= Ainu Revolution Theory =

Theory in Japanese left-wing thought

Map showing the distribution of the Ainu people in Hokkaido

The Ainu Revolution Theory (アイヌ革命論, Ainu kakumeiron) was a left-wing political concept in Japan that was prominent in the 1970s. It was a variant of the Proletarian Revolution Theory focusing on the Ainu people that came to light shortly after the revision of the Treaty of Mutual Cooperation and Security Between the United States and Japan. The actions and writings of Japanese left-wing thinker Ryu Ota in particular made Ainu Revolution Theory well known.

== History ==
In the early 1970s, a certain tendency of Zenkyoto groups and the Zengakuren began to emerge among other New Left activists in reaction to the stalemate of the All-Campus Joint Struggle League Movement (Zenkyoto). They believed that the lumpenproletariat could be the main body of the revolution, and that the Ainu people of Japan were also included inside this group. They believed that the Ainu people lived in a primitive communist system and were deemed worthy of being the "leaders of the Communist revolution".

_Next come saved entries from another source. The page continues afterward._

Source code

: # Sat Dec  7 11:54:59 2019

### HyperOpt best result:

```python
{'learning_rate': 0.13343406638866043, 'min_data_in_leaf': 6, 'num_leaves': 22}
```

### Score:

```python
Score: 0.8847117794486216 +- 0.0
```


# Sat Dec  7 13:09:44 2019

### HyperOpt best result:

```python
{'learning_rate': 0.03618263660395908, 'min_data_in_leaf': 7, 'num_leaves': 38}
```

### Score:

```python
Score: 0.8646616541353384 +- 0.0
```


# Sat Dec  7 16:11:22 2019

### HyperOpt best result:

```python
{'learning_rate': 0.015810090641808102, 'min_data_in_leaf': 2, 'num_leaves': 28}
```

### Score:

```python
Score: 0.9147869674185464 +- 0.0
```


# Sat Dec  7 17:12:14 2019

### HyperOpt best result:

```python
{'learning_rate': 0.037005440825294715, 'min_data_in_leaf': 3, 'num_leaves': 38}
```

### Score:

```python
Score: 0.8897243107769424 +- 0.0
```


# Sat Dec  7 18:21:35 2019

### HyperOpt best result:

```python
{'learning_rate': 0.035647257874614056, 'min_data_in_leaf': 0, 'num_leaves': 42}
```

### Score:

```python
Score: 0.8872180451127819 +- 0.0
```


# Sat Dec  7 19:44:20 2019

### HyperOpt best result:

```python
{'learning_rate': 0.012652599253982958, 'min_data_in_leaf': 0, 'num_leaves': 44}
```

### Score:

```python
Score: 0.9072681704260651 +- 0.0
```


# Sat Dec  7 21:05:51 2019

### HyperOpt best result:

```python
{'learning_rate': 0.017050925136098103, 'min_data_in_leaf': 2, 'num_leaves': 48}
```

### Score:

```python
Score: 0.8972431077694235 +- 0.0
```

In the mid-1970s, a number of violent incidents that appeared to have been influenced by the Ainu Revolution Theory occurred in various parts of the country (mainly in Hokkaido), such as the Shakushain Statue Incident, the Bombing of the Fusetsu no Gunzo and Institute of Northern Cultures, the Attack on the Mayor of Shiraoi, the Hokkaido Shrine Arson Incident, the Bombing of Hokkaido Police Headquarters, the Hokkaido government bombings, and the Bombing of Higashi Honganji. However, many of these incidents were carried out by the wider Japanese New Left.

The Ainu people's own ethnic movements, such as the Removal of the Old Earth Protection Law of Hokkaido movement, became active in the 1970s, but the development of Ainu Revolution Theory was not related to these movements. Ota Ryu was criticized for appropriating these movements. The Ainu Revolution discourse within leftist circles in Japan criticized Ota, saying that "by making the Ainu into the stock of the revolutionary movement, you are bothering them."

Ainu political activists Shoji Yuki and Kazuaki Yamamoto, along with others, formed the Ainu Liberation Alliance in 1972, challenging Japanese policy on the Ainu and public perception of the Ainu people. The Sapporo Olympics held in 1972 helped inspire militants to become more active in Hokkaido. Yuki became acquainted with Ota around 1972, accompanying him when he read out a public questionnaire at the Japanese Anthropological and Ethnic Association Congress at Sapporo Medical University. Yuki later criticized that Ota's Ainu Revolution Theory was inconsistent with Ainu beliefs and circumstances. After both were arrested in 1974 for inciting riots (Nolle prosequi), Ota and Yuki mutually criticized each other, with Ota being insulted and isolated.

Eventually, Ota's decline, conversion to becoming an ecologist, and subscription to conspiracy theories led to a rapid decline in the popularity of Ainu Revolution Theory.